DATA PROVIDED START
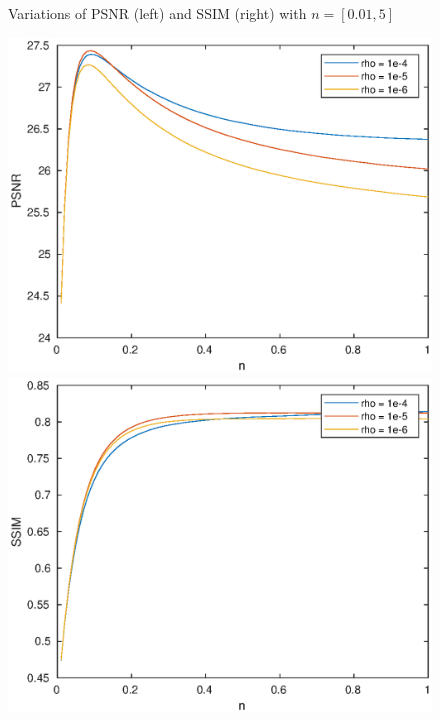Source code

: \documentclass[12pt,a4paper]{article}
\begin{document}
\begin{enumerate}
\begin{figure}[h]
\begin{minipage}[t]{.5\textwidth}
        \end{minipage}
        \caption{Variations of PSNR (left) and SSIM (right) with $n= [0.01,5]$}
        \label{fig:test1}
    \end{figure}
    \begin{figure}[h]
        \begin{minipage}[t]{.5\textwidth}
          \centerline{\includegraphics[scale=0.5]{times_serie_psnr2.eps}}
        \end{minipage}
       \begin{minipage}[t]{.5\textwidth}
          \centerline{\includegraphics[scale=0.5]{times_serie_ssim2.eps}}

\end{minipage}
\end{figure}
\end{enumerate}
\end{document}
DATA PROVIDED END
ASSIGNMENT → If a line in the records above holds the string "minipage", copy it.

ANSWER SECTION →
\begin{minipage}[t]{.5\textwidth}
        \end{minipage}
        \begin{minipage}[t]{.5\textwidth}
        \end{minipage}
       \begin{minipage}[t]{.5\textwidth}
\end{minipage}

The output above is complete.